La sentenza qui di seguito riportata concerne un caso di immissioni rumorose eccedenti la soglia di tollerabilità e provenienti da un ristorante attiguo alla casa degli attori.
In appello era stato riconosciuto il risarcimento di un danno morale (quantificato in € 15.000,00 per ciascun attore) ed era stato escluso che la relativa domanda fosse da considerarsi tardiva posto che con l’atto introduttivo del giudizio gli attori avevano fatto riferimento a “tutti i danni patiti e patiendi“.
La Suprema Corte, nel cassare sul punto la decisione, ha osservato che in atto di citazione non era stato fatto alcun riferimento né al danno morale né a comportamenti in relazione ai quali potesse configurarsi detto pregiudizio quale conseguenza di un fatto illecito.
L’estensore della sentenza, quindi, ha rilevato che nel caso di specie non era configurabile il reato di cui all’art. 659 c.p., bensì un illecito amministrativo, ed ha aggiunto che gli attori non avevano lamentato la lesione di un diritto fondamentale della persona costituzionalmente garantito “non essendo tale e non potendo trovare fondamento nella previsione dell’art. 2 Cost. il diritto alla tranquillità domestica“.
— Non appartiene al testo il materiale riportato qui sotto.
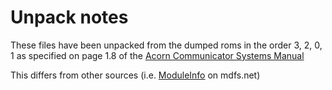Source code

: # Unpack notes

These files have been unpacked from the dumped roms in the order 3, 2, 0, 1 as
specified on page 1.8 of the [Acorn Communicator Systems Manual](../../../docs/acorn_communicator_systems_manual.pdf)

This differs from other sources (i.e. [ModuleInfo](https://mdfs.net/System/ROMs/AcornMOS/Communicat/ModuleInfo) on mdfs.net)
E’ stata confermata, invece, la condanna al risarcimento di € 450,00 a titolo di danno biologico in quanto le immissioni avevano acutizzato la gastrite di uno degli attori.
La decisione, per ciò che concerne il danno morale, non è affatto condivisibile.
Nel caso di specie, infatti, è evidente – quantomeno – la violazione di valori protetti dagli artt. 2 e 14 della Costituzione.